* [PROBLEM DESCRIPTION]
Find each line below containing the word "using" and copy it.
◇ ◇ ◇ ◇ ◇
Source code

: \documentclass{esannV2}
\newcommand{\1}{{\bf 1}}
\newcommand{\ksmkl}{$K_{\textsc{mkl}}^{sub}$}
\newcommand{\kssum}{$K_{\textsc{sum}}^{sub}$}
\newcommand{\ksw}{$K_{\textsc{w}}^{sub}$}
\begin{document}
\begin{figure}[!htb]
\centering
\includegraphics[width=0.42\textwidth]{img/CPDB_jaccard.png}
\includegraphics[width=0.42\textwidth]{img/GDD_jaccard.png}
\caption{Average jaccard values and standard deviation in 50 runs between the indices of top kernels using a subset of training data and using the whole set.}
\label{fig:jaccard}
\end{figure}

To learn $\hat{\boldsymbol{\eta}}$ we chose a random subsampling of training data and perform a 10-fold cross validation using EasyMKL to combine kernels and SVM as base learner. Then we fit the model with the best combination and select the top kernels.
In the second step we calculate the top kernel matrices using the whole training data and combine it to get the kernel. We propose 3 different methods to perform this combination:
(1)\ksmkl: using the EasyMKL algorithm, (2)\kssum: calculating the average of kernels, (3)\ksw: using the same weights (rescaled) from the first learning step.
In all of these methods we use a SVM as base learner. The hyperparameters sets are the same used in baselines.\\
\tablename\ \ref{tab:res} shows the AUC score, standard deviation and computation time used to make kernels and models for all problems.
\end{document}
◇ ◇ ◇ ◇ ◇
* [RESULT OF THE TASK]
\caption{Average jaccard values and standard deviation in 50 runs between the indices of top kernels using a subset of training data and using the whole set.}
To learn $\hat{\boldsymbol{\eta}}$ we chose a random subsampling of training data and perform a 10-fold cross validation using EasyMKL to combine kernels and SVM as base learner. Then we fit the model with the best combination and select the top kernels.
In the second step we calculate the top kernel matrices using the whole training data and combine it to get the kernel. We propose 3 different methods to perform this combination:
(1)\ksmkl: using the EasyMKL algorithm, (2)\kssum: calculating the average of kernels, (3)\ksw: using the same weights (rescaled) from the first learning step.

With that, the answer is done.